Materials and Methods
Animals. Adult male HO-2 KO and wild-type littermate mice from the founder stock originally described by Poss and Tonegawa were used for the study (Poss et al., 1995). HO-2 KO mice have documented impairments in the central signaling of nociception (Li and Clark, 2000) and acclimation of neurons to odorants (Zufall and Leinders-Zufall, 1997) and in the peripheral signaling in intestinal smooth muscle relaxation (Zakhary et al., 1997) and also ejaculatory reflexes (Burnett et al., 1998). HO-2 KO mice otherwise appear normal and have no other phenotypic differences from wild types, including life span, gross appearance, and activity level. All experiments were performed following an institutionally approved protocol in accordance with the NIH Guide for the Care and Use of Laboratory Animals. All procedures described below were performed blinded with respect to animal genotype.

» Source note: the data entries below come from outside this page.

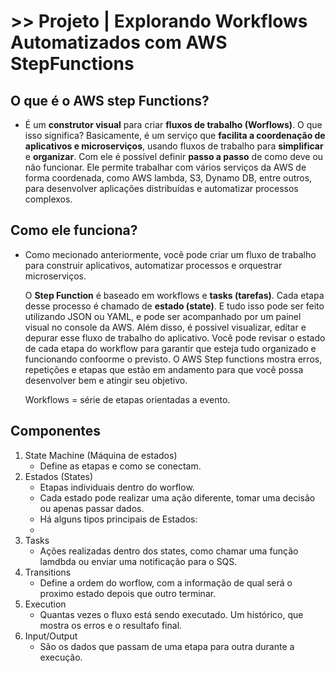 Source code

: # >> Projeto | Explorando Workflows Automatizados com AWS StepFunctions

## O que é o AWS step Functions? 
  - É um **construtor visual** para criar **fluxos de trabalho (Worflows)**. O que isso significa? Basicamente, é um serviço que **facilita a coordenação de aplicativos e microserviços**, usando fluxos de trabalho para **simplificar** e **organizar**. Com ele é possível definir **passo a passo** de como deve ou não funcionar. 
 Ele permite trabalhar com vários serviços da AWS de forma coordenada, como AWS lambda, S3, Dynamo DB, entre outros, para desenvolver aplicações distribuídas e automatizar processos complexos.

## Como ele funciona?
  - Como mecionado anteriormente, você pode criar um fluxo de trabalho para construir aplicativos, automatizar processos e orquestrar microserviços.

    O **Step Function** é baseado em workflows e **tasks (tarefas)**. Cada etapa desse processo é chamado de **estado (state)**. E tudo isso pode ser feito utilizando JSON ou YAML, e pode ser acompanhado por um painel visual no console da AWS. Além disso, é possivel visualizar, editar e depurar esse fluxo de trabalho do aplicativo. Você pode revisar o estado de cada etapa do workflow para garantir que esteja tudo organizado e funcionando confoorme o previsto. O AWS Step functions mostra erros, repetições e etapas que estão em andamento para que você possa desenvolver bem e atingir seu objetivo.
  
      Workflows = série de etapas orientadas a evento.

## Componentes

  1. State Machine (Máquina de estados)
     - Define as etapas e como se conectam.
  2. Estados (States)
     - Etapas individuais dentro do worflow.
     - Cada estado pode realizar uma ação diferente, tomar uma decisão ou apenas passar dados.
     - Há alguns tipos principais de Estados:
     - 
  3. Tasks
     - Ações realizadas dentro dos states, como chamar uma função lamdbda ou enviar uma notificação para o SQS.
  4. Transitions
     - Define a ordem do worflow, com a  informação de qual será o proximo estado depois que outro terminar.
  5. Execution
     - Quantas vezes o fluxo está sendo executado. Um histórico, que mostra os erros e o resultafo final.
  6. Input/Output
     - São os dados que passam de uma etapa para outra durante a execução.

Surgical procedures and CCI model of injury. Mice (4–6 months of age) were anesthetized with an intraperitoneal injection of 0.02 ml of 2.5% (w/v) 2,2,2-tribromoethanol (Avertin) per gram of body weight. Each animal was then placed in a stereotaxic frame for surgery. After a midline incision, a circular craniectomy, 5 mm in diameter, was made over the left parietal cortex between bregma and lambda with the medial edge 0.5 mm lateral to the midline. Care was taken to keep the dura intact. The animal was positioned in a head holder within the injury device and then subjected to a moderate CCI injury, using a 3 mm convex impactor tip oriented perpendicular to the cortical surface (Smith et al., 1995; Fox et al., 1998). The injury parameters were set to 4 m/sec velocity, 1 mm depth, and 150 msec dwell time. After injury, the scalp was resutured over the craniectomy. Animals were maintained at normal body temperature (36.5–37.5°C) on a circulating water heating pad and injected subcutaneously with 1 ml of isotonic saline before and after the operation to prevent dehydration.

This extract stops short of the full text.